No obstante, aquello no era sino el comienzo, pues a partir de allí la mayoría de los grandes hombres bíblicos nacerán precisamente de mujeres estériles; Sansón, por ejemplo, será uno de ellos; Elías otro, y Juan el Bautista otro más. 

Para la cultura judía, el hijo era casi la única razón de ser del matrimonio; por tal motivo, la mujer estéril era una maldición tanto para el marido como para la sociedad, un ser muerto en vida, pues ya no había nada que se pudiera esperar de ella. ¿Qué esperanzas cabe poner en un pozo que se ha secado? Decía un maestro judío del tiempo de Jesús: «Un hombre que no se casa (es decir, que no tiene hijos) viene a ser como un hombre que derrama sangre, ya que ha tenido por bueno dar muerte a su propia posteridad». «A un hombre que no tiene hijos varones se le considera muerto», dice a su vez el Talmud  en el Tratado Nedarim (64b). En otro tratado del Talmud (Sanhedrín, 100b) puede leerse, además, lo siguiente: «Una hija es un tesoro falso para su padre; las preocupaciones que le produce le impiden conciliar el sueño. Cuando es joven, teme la seduzcan; en la adolescencia, teme que se entregue a la prostitución; si es casadera, tiene miedo de no hallarle marido; si está casada, teme que quizá sea estéril».

Pues bien, Dios se goza en hacer nacer a los grandes hombres de este tipo de mujeres precisamente. Ríe también él como diciendo: «¿Con que de ésta ya nadie esperaba nada? ¡Pues vean ustedes lo que todavía puedo hacer a través de ella y con ella! Porque nada es imposible para mí».

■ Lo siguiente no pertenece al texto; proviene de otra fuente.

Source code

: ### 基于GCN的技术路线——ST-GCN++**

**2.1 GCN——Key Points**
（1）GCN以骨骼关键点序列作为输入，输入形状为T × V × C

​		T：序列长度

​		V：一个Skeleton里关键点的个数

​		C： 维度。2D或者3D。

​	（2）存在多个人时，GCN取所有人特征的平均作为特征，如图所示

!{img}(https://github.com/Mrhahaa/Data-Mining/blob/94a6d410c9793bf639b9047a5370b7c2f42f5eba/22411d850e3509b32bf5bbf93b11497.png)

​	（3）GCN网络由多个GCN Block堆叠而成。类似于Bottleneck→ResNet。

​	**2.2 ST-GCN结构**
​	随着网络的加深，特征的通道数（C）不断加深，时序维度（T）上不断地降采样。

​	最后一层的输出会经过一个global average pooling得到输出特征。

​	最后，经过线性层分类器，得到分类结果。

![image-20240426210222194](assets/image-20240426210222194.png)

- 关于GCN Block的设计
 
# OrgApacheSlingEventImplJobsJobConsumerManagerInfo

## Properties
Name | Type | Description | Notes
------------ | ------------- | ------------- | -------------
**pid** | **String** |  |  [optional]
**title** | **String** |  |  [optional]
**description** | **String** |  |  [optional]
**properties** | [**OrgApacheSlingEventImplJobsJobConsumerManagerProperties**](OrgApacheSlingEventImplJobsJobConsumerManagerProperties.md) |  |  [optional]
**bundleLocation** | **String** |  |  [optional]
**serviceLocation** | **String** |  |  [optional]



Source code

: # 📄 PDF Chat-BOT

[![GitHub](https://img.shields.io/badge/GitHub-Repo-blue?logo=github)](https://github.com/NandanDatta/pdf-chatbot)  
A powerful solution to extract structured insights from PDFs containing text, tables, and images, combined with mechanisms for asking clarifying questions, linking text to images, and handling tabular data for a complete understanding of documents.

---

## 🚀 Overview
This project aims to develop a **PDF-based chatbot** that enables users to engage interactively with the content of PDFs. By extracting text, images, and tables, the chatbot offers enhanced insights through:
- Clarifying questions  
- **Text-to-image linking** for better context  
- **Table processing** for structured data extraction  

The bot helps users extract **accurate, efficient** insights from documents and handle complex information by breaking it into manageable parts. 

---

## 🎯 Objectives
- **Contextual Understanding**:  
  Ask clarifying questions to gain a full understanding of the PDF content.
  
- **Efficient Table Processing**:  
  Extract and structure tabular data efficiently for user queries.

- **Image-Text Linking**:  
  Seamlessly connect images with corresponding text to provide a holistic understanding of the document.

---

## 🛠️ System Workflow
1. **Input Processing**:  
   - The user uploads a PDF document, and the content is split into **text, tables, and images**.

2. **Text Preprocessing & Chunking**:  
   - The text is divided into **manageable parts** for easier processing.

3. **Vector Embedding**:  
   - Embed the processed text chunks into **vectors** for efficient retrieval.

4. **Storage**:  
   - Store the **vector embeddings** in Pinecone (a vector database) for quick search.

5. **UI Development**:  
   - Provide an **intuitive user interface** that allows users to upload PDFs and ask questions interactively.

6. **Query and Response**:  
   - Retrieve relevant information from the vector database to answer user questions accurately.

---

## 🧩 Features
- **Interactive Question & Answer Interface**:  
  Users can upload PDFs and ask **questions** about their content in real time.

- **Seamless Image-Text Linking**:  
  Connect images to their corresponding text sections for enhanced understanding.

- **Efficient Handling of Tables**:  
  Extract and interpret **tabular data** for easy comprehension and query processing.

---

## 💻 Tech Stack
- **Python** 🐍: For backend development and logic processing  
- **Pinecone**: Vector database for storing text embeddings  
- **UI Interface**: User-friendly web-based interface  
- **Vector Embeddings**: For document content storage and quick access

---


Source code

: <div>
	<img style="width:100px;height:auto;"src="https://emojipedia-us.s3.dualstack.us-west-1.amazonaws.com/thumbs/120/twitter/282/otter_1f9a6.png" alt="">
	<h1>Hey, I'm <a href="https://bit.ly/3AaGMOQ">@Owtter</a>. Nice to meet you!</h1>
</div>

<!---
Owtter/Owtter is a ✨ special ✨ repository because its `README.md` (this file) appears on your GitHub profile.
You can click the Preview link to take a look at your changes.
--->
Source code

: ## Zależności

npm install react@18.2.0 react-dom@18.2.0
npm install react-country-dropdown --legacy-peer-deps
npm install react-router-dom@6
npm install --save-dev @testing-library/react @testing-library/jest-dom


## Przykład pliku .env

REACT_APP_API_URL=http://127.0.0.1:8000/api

Desde hacía muchos años Sara se había resignado ya a no ser madre, a verse a sí misma «como tierra reseca, agostada, sin agua». No contaba con que Dios se goza, como dice el salmista, en convertir los desiertos en oasis y los yermos en vergeles. Sara tenía razón: los que oyeran su historia reirían, saltarían de gusto, porque Dios es el Dios de las sorpresas y lo que hizo por ella, si quiere, lo hará con quien sea.

Nadie tiene, pues, derecho a decir: «Mi vida está acabada. Soy un muerto que camina. Yo ya no tengo nada que esperar, salvo mi entierro». El que habla de este modo no sólo es injusto consigo mismo, sino, ante todo, con Dios, porque piensa que, en determinadas circunstancias de la vida, no es nunca posible contar con Él. 

Existe sólo una manera de equivocarse en la vida, y consiste en creer que es ya demasiado tarde para ti. ¿Cómo puedes saberlo, quién te lo dijo, cómo se te ocurrió? Si así piensas, es que todavía no conoces a tu Dios. «Pero para nosotros tal vez no sea nunca demasiado tarde. Tengo necesidad de repetirme que nunca es demasiado tarde», dice entre sollozos de júbilo aquel abogado avaro de Nudo de víboras, la novela de François Mauriac. 

En efecto, es necesario repetirnos que nunca es demasiado tarde. Decírnoslo mil veces al día todos los días. Los que creen que a estas alturas de su vida ya no pueden conseguir lo que tanto anhelan porque se sienten viejos, o acabados, se equivocan. Y además cometen un pecado terrible a los ojos de Dios que se llama, si es leve, desconfianza, y si es grave, desesperación.